By Gabrielle Masson Jun 26, 2025 4:52pm
Calico Life Sciences, an Alphabet (Google) longevity biotech, signed an exclusive licensing agreement with Shanghai-based Mabwell Bioscience. The deal, valued up to $596 million, gives Calico global rights (except Greater China) to develop and commercialize Mabwell’s investigational IL-11-targeting monoclonal antibody for age-related diseases. Calico paid a $25 million upfront fee, with potential milestones of $571 million tied to development, regulatory, and commercial outcomes.
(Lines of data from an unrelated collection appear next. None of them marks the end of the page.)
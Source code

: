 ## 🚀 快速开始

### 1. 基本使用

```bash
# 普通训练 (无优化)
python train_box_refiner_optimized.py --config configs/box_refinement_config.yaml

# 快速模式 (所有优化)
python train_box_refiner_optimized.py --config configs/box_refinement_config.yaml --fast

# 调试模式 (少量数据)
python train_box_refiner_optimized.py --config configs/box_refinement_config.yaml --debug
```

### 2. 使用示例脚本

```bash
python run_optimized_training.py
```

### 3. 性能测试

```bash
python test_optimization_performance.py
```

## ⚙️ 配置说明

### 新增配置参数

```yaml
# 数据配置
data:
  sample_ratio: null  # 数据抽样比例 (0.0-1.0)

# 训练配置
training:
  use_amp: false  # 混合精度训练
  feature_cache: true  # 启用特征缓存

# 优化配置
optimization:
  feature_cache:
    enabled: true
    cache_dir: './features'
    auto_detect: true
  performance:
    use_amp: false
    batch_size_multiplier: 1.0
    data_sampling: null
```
Mabwell’s drug candidate targets interleukin-11, implicated in aging and fibrotic diseases, and has completed Phase 1 trials in China and Australia.
https://www.fiercebiotech.com/biotech/alphabets-calico-stitches-571m-deal-mabwells-anti-aging-asset
Mabwell goes public on the HK exchange… Mabwell turns to Hong Kong to fund ADC ambitions | BioWorld
Clinical trials continuing:
Source: https://mabwell.com/en/rd.html?yf=z#mwView
The official identification for Mabwell’s investigational IL-11-targeting monoclonal antibody is 9MW3811 (also documented as 9MW-3811 ).
9MW3811 is a high-affinity humanized monoclonal antibody designed to neutralize interleukin-11 (IL-11) by disrupting the formation of the IL-11/IL-11R$\alpha$/gp130 signaling complex. This blockade inhibits the downstream JAK/STAT3 signaling pathway, which is a primary driver of chronic inflammation and fibrotic progression across multiple organ systems.
While originally investigated for idiopathic pulmonary fibrosis (IPF) and oncology, its application in geroscience was accelerated by research—most notably a 2024 study published in Nature —demonstrating that IL-11 inhibition extends healthspan and lifespan in mammalian models by reducing age-associated fibrosis and metabolic dysfunction.
Key milestones regarding its development for aging include:
Il-11 antibody was also shown to decrease il6… the effect will be huge once it hit the market.